_Work item_
Your answer should repeat every line of the records below in which the word "usar" appears.

*** Opening Provided records ***

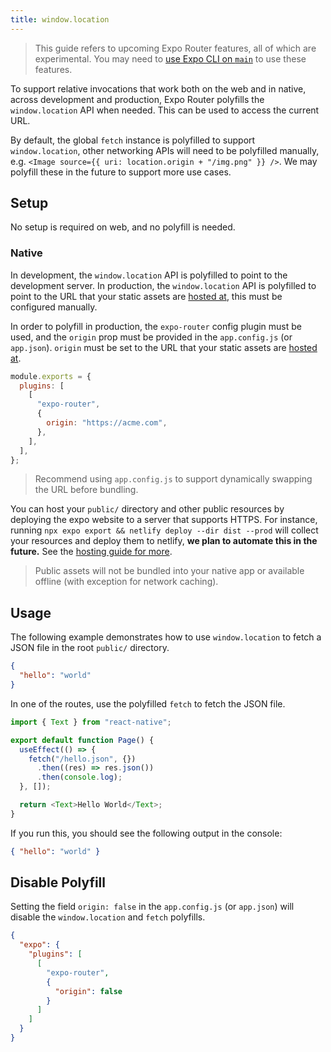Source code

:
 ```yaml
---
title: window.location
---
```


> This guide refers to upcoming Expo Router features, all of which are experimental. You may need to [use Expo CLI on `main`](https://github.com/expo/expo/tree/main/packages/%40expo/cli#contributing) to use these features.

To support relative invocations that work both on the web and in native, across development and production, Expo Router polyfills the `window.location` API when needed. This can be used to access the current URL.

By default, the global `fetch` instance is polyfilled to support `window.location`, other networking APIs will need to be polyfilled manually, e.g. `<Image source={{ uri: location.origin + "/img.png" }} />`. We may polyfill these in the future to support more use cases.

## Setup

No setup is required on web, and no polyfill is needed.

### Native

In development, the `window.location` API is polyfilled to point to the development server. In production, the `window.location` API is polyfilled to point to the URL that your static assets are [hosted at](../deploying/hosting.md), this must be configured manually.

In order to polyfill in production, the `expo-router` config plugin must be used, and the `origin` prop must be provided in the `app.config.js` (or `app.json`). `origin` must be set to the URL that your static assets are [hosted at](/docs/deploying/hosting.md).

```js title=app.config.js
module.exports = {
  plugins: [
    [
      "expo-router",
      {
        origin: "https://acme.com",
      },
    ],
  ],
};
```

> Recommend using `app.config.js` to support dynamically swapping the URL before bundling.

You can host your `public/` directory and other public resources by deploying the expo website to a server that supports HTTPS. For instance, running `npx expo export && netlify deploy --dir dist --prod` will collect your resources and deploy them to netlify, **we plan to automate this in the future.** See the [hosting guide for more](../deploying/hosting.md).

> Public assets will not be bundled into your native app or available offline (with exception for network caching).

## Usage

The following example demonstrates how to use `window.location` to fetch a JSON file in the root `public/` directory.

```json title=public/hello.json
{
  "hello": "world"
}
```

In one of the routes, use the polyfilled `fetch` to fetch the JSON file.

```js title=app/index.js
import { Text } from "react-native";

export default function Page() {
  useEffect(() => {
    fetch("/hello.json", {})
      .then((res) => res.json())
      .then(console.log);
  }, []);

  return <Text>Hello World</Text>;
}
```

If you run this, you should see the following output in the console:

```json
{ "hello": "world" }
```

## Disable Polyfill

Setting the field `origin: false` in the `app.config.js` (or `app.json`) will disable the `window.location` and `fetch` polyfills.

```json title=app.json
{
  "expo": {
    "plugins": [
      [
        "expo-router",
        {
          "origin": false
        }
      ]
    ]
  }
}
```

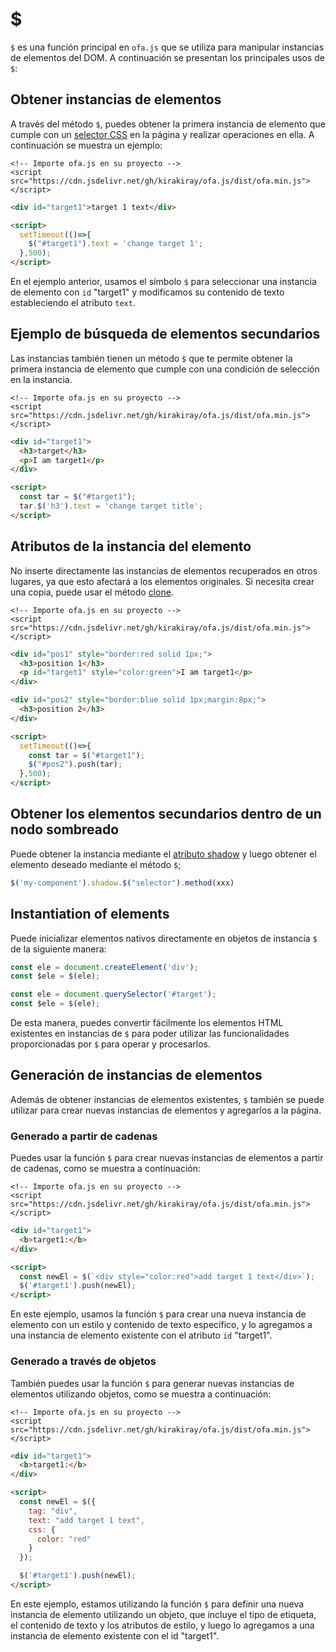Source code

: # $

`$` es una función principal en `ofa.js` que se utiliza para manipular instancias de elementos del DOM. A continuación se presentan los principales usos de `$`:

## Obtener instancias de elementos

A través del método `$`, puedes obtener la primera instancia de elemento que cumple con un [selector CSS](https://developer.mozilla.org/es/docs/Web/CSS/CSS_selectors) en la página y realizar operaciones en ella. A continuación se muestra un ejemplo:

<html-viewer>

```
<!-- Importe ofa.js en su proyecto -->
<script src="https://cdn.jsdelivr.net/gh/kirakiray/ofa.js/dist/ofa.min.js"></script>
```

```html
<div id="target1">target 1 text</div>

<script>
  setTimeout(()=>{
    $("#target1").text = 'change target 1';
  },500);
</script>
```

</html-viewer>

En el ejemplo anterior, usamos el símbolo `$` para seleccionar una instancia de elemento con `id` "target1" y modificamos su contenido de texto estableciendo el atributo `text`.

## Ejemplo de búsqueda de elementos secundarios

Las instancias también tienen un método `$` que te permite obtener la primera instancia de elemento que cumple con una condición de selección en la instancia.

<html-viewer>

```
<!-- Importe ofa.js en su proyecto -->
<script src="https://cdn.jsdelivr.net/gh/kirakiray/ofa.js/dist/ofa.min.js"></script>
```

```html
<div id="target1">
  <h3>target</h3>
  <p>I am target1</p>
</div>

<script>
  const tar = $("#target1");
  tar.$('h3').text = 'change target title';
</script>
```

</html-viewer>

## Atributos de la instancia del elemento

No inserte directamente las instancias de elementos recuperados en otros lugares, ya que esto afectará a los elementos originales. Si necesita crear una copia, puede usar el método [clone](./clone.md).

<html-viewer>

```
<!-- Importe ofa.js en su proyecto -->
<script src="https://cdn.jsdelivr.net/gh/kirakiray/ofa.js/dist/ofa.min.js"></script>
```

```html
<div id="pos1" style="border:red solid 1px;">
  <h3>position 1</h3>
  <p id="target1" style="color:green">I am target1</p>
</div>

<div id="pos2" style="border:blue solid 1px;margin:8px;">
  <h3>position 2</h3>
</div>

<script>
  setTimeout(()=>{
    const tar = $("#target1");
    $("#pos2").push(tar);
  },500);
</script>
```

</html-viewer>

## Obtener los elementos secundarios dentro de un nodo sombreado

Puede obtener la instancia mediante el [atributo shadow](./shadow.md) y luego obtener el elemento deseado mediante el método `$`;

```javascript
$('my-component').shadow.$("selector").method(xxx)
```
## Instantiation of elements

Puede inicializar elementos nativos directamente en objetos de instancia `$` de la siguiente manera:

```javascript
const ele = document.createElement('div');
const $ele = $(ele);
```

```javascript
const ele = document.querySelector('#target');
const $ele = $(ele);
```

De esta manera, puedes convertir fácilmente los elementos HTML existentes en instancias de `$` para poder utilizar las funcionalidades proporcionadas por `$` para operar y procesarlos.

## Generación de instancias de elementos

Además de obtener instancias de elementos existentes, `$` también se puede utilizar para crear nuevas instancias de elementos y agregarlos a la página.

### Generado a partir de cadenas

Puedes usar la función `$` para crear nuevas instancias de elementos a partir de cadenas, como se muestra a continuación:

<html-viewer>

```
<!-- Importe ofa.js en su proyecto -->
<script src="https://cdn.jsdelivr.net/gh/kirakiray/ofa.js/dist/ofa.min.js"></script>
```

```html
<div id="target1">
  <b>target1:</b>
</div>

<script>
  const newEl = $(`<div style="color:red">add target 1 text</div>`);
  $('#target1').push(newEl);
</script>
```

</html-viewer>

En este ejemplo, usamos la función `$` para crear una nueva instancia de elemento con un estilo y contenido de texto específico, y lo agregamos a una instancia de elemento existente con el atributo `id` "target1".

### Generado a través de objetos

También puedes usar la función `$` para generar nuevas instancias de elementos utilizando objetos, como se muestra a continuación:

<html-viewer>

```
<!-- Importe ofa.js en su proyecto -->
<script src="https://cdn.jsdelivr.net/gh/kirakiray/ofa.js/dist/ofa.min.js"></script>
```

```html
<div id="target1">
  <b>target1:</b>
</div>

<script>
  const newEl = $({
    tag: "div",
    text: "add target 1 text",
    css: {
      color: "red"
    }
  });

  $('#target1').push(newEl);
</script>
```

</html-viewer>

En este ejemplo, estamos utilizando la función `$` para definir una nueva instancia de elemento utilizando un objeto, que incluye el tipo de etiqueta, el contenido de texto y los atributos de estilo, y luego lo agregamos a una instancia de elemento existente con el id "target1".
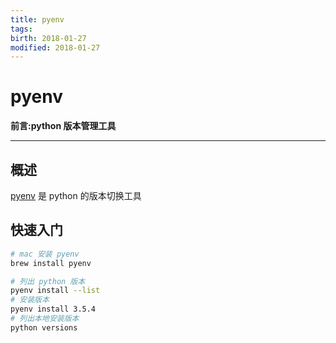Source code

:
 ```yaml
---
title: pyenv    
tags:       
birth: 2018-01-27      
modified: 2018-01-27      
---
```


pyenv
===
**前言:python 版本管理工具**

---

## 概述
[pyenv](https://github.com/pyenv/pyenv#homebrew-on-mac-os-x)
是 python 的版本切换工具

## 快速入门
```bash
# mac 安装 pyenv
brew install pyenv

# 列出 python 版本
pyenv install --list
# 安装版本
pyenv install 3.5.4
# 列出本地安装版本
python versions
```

*** Closing Provided records ***

_Response to this exercise_
No inserte directamente las instancias de elementos recuperados en otros lugares, ya que esto afectará a los elementos originales. Si necesita crear una copia, puede usar el método [clone](./clone.md).
Puedes usar la función `$` para crear nuevas instancias de elementos a partir de cadenas, como se muestra a continuación:
También puedes usar la función `$` para generar nuevas instancias de elementos utilizando objetos, como se muestra a continuación:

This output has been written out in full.